Striking workers have been picketing at the main entrance to the Coega Industrial Development Zone where First Automobile Works is located. Photo: Joseph Chirume.

The strike continues at First Automobile Works (FAW) in Gqeberha which started on 15 October. About 85% of the workforce who are members of the National Union of Metalworkers of South Africa (NUMSA) are on strike.

They are demanding a wage increase of R40 per hour, backdated to September 2020. Most workers currently earn R39 per hour.

FAW Human Resources Manager Ronel Fourie said the company used to fall under the Motor Industry Bargaining Council (MIBCO) until October 2020, after NUMSA successfully applied to the CCMA to have the company demarcated from MIBCO.

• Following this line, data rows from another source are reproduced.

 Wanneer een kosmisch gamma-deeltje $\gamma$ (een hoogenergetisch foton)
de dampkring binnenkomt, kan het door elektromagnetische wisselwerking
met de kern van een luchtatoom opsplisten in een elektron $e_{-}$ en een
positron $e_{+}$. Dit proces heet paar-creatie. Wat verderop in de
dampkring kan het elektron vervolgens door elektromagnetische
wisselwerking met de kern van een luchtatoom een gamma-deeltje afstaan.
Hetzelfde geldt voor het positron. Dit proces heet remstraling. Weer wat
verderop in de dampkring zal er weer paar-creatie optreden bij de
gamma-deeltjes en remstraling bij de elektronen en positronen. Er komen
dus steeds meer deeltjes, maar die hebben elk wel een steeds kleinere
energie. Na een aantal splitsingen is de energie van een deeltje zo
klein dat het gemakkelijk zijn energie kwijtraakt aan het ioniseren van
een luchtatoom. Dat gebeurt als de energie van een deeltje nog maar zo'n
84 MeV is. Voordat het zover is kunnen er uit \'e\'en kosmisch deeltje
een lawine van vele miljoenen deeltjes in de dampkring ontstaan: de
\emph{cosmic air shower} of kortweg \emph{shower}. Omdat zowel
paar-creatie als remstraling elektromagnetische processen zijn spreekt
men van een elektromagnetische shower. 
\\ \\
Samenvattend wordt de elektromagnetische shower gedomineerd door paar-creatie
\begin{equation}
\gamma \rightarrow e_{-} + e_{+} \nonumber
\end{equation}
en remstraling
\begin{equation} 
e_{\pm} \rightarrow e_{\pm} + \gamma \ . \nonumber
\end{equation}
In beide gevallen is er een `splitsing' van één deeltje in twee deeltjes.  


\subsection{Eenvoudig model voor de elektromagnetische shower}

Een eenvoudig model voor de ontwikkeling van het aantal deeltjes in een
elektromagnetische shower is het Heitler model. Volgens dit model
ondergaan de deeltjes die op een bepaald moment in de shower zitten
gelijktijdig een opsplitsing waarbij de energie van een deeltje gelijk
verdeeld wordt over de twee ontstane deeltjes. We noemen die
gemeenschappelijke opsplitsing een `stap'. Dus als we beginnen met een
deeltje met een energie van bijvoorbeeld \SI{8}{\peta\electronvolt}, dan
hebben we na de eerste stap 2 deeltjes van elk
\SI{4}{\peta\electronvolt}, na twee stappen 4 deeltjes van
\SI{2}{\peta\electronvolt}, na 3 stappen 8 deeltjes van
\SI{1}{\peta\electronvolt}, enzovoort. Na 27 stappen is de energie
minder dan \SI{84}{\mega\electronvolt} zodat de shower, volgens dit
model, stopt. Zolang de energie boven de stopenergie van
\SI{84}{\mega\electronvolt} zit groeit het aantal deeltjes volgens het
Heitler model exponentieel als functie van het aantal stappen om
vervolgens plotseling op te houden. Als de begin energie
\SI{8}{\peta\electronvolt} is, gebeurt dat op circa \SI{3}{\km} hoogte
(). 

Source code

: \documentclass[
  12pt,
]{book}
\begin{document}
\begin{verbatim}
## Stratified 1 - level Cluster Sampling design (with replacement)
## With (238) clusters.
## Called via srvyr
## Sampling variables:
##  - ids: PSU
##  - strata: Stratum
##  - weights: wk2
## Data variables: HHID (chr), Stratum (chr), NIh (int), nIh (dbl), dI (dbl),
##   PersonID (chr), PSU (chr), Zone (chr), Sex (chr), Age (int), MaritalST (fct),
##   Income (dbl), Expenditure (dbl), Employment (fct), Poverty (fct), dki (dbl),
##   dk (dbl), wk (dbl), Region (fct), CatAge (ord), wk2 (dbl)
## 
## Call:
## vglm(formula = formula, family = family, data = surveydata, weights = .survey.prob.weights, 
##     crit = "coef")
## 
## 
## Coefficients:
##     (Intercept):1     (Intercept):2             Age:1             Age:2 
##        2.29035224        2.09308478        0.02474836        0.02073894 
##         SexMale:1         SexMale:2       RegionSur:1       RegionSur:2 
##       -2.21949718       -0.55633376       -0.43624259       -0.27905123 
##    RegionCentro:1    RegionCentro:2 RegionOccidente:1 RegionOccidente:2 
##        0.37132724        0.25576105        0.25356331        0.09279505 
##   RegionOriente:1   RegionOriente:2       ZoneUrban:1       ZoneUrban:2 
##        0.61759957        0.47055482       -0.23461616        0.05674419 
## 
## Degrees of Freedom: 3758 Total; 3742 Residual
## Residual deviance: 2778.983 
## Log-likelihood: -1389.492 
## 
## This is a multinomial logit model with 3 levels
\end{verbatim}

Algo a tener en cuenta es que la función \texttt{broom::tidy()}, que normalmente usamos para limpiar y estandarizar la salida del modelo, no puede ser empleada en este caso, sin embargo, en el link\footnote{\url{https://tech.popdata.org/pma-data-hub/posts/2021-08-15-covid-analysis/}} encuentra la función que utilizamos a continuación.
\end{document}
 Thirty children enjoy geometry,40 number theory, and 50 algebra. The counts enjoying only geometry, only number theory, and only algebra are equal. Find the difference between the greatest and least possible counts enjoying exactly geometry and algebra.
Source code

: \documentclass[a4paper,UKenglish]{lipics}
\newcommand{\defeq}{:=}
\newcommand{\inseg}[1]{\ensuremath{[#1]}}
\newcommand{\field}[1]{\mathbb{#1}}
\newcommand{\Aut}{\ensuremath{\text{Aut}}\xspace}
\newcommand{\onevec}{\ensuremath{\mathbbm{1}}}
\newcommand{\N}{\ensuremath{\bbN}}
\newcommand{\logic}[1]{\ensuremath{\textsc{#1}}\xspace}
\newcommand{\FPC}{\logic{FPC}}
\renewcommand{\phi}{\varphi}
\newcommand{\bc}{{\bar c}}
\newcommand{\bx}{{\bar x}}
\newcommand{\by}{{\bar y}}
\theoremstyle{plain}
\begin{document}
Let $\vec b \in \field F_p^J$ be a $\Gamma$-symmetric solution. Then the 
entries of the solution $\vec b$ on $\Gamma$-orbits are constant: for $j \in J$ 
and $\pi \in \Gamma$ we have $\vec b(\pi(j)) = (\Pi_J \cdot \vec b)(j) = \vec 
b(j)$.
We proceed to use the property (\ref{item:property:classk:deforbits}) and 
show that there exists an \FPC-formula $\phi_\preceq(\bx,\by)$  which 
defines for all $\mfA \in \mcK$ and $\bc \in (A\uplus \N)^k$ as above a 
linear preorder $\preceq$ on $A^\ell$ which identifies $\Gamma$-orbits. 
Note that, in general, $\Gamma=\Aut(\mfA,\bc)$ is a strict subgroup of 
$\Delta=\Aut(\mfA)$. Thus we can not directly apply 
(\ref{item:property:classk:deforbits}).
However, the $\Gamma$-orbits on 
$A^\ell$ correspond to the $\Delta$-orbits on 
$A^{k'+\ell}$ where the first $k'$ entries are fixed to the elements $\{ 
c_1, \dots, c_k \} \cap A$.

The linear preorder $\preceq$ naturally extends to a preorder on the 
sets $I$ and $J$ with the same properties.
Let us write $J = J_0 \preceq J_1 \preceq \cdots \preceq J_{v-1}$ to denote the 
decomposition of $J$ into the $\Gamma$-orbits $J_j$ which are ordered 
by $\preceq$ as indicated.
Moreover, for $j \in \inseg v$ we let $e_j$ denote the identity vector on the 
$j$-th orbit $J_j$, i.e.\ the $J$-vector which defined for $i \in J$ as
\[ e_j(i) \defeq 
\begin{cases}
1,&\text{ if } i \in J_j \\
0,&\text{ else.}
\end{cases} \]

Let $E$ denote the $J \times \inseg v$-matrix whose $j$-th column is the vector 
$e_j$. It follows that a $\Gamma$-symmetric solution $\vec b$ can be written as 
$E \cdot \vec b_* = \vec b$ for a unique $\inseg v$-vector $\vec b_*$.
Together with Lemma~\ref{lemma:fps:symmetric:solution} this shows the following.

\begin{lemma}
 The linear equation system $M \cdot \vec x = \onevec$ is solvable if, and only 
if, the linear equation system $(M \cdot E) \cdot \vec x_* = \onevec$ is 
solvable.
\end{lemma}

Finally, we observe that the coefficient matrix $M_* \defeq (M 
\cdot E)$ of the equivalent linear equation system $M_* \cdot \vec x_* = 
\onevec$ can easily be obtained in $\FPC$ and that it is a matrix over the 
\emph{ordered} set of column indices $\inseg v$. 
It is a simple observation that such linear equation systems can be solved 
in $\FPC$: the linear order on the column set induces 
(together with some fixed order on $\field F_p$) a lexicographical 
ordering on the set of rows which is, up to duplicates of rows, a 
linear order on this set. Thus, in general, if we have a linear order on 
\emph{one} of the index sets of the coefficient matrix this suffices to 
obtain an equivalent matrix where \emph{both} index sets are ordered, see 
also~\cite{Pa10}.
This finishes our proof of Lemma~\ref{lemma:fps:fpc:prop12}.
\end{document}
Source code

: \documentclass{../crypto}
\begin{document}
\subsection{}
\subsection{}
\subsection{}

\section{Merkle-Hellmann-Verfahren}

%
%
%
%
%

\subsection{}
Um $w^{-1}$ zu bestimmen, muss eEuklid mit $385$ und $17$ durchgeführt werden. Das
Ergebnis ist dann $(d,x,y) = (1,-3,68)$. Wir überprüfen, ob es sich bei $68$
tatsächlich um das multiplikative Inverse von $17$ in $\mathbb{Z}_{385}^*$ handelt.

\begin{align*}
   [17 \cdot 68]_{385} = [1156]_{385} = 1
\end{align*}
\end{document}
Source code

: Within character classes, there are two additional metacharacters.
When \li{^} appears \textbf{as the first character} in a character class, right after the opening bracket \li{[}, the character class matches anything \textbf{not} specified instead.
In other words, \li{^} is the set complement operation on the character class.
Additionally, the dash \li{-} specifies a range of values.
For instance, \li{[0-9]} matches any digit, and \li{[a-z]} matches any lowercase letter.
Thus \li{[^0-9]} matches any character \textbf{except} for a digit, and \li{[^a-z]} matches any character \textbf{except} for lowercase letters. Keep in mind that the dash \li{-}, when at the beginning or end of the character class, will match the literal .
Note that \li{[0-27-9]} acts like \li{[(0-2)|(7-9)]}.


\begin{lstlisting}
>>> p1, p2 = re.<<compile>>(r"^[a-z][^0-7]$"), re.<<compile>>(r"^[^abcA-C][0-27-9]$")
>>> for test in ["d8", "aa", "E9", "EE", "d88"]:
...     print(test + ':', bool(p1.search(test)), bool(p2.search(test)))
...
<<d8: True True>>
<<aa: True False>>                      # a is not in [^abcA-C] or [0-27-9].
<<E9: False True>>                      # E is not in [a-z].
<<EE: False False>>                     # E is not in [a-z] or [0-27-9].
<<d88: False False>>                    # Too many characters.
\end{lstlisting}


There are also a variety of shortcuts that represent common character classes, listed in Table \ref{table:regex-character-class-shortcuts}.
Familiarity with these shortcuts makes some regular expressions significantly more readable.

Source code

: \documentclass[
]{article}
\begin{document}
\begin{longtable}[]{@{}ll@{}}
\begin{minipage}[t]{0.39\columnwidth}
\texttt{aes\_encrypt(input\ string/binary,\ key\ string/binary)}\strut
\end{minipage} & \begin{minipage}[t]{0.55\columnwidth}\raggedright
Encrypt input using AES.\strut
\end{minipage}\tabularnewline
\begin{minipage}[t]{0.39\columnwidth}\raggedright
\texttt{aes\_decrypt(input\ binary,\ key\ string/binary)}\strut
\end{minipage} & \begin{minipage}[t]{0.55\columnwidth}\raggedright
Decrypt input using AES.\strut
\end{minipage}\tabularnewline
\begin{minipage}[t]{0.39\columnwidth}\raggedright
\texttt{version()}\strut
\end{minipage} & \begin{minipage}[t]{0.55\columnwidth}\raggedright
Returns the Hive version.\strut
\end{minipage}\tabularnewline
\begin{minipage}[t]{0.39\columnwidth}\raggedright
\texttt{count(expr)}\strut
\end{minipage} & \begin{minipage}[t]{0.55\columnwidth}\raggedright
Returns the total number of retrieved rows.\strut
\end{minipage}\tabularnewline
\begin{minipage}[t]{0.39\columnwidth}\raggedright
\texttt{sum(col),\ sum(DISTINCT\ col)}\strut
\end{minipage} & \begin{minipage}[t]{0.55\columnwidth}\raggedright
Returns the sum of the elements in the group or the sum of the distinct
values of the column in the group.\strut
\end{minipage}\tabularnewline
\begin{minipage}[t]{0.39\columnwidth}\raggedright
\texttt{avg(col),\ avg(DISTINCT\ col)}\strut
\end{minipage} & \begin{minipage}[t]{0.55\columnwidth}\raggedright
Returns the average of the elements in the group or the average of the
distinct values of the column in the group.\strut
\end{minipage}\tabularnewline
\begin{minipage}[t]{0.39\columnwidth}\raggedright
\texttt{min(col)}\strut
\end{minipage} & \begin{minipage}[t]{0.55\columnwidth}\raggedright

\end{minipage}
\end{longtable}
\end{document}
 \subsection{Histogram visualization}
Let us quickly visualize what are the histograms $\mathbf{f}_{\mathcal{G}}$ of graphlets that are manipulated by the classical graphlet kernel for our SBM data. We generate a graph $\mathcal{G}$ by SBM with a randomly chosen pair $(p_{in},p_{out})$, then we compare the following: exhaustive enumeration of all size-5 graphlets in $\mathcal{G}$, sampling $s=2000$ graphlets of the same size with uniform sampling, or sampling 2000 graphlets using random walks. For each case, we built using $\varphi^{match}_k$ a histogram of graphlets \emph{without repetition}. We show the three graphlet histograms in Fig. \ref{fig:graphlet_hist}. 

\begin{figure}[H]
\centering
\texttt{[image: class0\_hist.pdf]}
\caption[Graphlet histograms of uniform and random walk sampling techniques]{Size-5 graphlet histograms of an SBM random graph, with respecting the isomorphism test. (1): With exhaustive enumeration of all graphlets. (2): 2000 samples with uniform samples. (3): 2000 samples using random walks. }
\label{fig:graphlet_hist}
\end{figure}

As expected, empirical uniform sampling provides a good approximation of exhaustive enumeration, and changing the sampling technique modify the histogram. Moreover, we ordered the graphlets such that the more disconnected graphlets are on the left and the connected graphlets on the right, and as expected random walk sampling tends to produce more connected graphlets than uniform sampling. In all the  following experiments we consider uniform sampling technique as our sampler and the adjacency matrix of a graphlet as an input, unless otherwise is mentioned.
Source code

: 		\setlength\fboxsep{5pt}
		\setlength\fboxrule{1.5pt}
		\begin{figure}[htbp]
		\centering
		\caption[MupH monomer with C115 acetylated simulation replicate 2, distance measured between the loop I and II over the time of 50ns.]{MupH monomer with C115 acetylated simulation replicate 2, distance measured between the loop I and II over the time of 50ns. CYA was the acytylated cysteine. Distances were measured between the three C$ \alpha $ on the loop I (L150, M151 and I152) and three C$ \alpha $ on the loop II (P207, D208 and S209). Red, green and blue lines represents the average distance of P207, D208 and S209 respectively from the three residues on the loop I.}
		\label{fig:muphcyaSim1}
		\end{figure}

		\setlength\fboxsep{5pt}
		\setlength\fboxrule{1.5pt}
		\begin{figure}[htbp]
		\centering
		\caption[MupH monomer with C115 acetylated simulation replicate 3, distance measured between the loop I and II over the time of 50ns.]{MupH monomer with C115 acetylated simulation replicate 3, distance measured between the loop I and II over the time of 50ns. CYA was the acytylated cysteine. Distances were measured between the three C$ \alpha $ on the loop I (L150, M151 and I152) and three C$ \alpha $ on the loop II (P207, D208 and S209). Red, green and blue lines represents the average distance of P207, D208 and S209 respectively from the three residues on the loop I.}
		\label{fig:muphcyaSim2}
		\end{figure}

FAW assembles motor vehicles from new components imported from China, with the capacity to build 5,000 vehicles per year, 60% of which are exported, according to CCMA papers.

NUMSA Eastern Cape regional secretary, Mziyanda Twani said, “The reason we wanted to be removed from MIBCO was that FAW did not belong to the motor component manufacturing sector. It assembles trucks and MIBCO does not accommodate companies that assemble.”

“We want the company to join other auto assemblers.” He said FAW should join the Automobile Manufacturers Employers Organisation like BMW, Ford, Isuzu, Mercedes-Benz, Nissan, Toyota and Volkswagen and then join the National Bargaining Forum on that basis.

Twani said rates set by MIBCO were lower than those paid by companies in the Automobile Manufacturers Employers Organisation. “For example a worker at FAW is currently paid R39 per hour, while their counterparts at other truck assemblers earn R99 per hour.”

He said NUMSA is the only union at FAW with 160 members (over 85% of the workforce) and the company employs between 170 to 190 workers.

Fourie would not confirm these figures.

Twani said the strike is still on and negotiations are progressing.

Fourie said its employees are paid the MIBCO rates applicable as at the date the company was demarcated from MIBCO.

Fourie said the company’s final offer made at the end of September offered “wages well in excess of those earned by employees falling within MIBCO’s scope”.

“NUMSA unfortunately rejected this offer and instead elected to embark on strike action in pursuit of an increase in excess of 100%,” she said.